--- EXERCISE INSTRUCTIONS ---
Within the listing below, the lines to output run from the one containing "Programming Language: Python" through the one containing "Ideal Choice: GPT-4"; copy them exactly and nothing else.

::: MATERIAL TO PROCESS :::

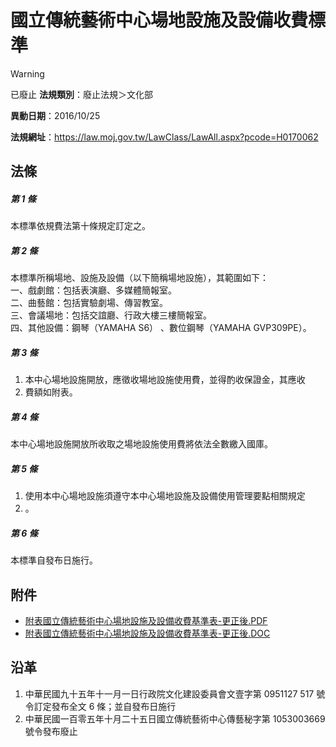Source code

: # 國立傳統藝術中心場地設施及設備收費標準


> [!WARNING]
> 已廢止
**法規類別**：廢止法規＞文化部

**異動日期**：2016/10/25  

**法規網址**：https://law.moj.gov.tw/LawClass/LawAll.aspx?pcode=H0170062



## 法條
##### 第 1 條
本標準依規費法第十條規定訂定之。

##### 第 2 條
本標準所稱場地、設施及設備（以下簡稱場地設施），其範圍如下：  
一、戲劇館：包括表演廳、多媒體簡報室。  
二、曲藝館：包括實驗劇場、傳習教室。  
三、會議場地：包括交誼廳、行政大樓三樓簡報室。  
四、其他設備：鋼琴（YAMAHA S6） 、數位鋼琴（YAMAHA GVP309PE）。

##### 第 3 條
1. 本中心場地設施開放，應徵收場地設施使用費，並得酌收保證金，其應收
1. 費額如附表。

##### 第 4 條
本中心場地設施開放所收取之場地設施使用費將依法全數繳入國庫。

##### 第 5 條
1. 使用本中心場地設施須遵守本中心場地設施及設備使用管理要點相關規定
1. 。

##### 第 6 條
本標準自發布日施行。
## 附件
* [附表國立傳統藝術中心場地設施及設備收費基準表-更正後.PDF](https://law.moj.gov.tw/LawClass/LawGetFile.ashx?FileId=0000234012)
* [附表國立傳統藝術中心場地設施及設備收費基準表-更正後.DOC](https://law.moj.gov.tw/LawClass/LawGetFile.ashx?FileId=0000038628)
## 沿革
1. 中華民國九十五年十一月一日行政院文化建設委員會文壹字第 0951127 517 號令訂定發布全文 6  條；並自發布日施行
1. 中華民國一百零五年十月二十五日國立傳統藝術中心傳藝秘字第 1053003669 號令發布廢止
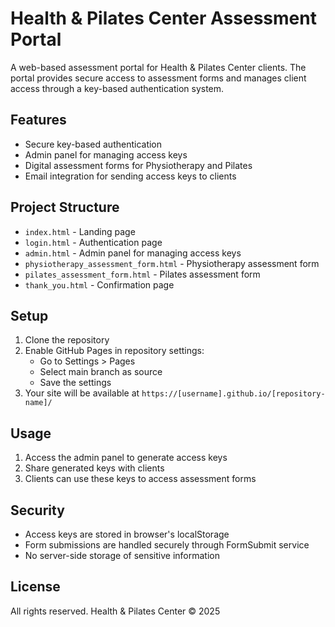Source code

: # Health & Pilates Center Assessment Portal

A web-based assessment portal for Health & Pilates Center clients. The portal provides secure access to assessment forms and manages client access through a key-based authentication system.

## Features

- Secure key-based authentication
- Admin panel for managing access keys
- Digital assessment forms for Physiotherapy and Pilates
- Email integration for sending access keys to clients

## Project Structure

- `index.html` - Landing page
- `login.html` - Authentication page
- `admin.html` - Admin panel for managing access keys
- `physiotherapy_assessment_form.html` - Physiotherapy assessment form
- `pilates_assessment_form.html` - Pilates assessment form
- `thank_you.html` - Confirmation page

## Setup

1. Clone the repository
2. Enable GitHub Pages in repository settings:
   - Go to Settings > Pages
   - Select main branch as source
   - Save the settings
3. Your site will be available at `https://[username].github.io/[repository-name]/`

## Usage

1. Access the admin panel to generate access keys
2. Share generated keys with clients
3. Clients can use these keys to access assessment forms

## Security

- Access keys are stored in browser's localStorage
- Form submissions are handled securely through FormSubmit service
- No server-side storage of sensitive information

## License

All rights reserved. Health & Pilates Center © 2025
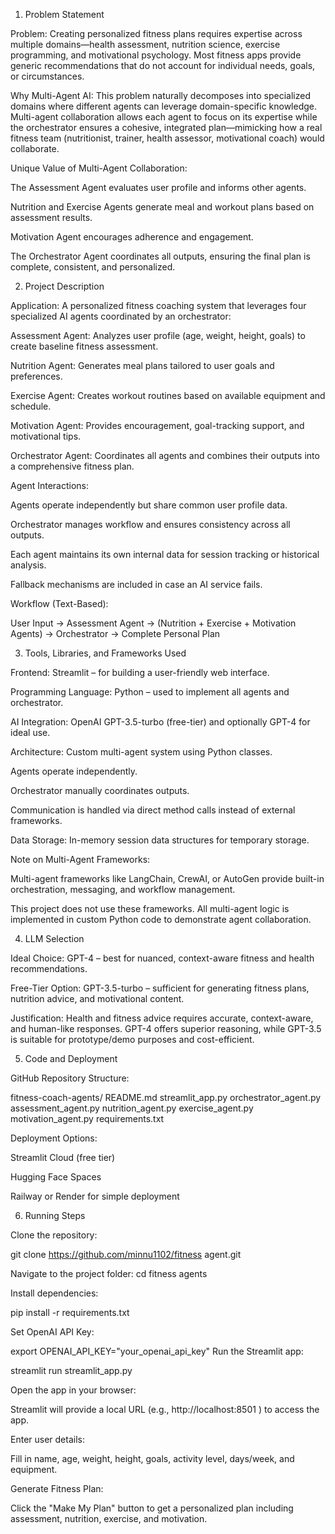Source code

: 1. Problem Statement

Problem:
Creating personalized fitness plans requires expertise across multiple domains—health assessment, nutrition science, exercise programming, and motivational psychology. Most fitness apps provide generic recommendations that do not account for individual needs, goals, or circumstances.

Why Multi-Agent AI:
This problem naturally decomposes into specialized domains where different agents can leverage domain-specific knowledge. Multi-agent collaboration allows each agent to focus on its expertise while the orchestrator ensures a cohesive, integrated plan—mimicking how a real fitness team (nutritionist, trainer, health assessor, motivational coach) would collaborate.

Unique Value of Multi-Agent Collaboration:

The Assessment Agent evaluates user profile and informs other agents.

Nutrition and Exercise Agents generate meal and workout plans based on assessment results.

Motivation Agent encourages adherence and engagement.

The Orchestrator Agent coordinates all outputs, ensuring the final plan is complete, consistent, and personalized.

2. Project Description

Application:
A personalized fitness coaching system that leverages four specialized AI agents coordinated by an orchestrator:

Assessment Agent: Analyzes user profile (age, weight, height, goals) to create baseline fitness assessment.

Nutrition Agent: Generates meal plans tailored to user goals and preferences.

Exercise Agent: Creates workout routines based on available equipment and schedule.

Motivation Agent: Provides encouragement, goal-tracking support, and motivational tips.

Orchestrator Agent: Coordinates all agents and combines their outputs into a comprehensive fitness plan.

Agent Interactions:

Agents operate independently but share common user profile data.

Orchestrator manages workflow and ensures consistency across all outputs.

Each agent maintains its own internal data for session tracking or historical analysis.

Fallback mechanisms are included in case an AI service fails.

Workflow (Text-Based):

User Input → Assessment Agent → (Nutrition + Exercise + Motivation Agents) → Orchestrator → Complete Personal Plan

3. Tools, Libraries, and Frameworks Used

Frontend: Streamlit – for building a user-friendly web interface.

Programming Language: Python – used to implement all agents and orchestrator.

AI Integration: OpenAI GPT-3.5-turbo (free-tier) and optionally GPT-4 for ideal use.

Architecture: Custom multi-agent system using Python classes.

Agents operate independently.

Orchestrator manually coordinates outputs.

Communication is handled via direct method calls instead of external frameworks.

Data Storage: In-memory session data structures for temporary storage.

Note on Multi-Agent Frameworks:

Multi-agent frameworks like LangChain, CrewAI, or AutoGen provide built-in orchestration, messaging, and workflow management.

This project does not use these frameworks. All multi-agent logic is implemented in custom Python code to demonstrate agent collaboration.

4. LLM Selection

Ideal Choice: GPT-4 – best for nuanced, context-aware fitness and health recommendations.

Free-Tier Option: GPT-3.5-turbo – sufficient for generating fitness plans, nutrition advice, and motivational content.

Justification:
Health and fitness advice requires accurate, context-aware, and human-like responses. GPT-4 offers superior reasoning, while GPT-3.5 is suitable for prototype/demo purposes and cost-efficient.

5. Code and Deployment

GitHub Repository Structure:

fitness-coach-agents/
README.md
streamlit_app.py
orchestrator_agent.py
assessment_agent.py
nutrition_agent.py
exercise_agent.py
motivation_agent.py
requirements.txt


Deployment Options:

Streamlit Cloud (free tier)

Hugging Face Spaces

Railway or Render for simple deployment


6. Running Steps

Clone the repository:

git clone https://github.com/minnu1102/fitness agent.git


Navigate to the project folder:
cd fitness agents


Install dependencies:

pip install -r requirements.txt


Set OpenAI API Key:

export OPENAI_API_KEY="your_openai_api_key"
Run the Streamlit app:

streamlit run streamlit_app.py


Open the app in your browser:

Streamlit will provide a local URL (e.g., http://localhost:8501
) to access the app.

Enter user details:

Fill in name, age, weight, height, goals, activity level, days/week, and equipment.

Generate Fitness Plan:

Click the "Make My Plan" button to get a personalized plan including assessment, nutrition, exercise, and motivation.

:::

--- RESPONSE BOX ---
Programming Language: Python – used to implement all agents and orchestrator.

AI Integration: OpenAI GPT-3.5-turbo (free-tier) and optionally GPT-4 for ideal use.

Architecture: Custom multi-agent system using Python classes.

Agents operate independently.

Orchestrator manually coordinates outputs.

Communication is handled via direct method calls instead of external frameworks.

Data Storage: In-memory session data structures for temporary storage.

Note on Multi-Agent Frameworks:

Multi-agent frameworks like LangChain, CrewAI, or AutoGen provide built-in orchestration, messaging, and workflow management.

This project does not use these frameworks. All multi-agent logic is implemented in custom Python code to demonstrate agent collaboration.

4. LLM Selection

Ideal Choice: GPT-4 – best for nuanced, context-aware fitness and health recommendations.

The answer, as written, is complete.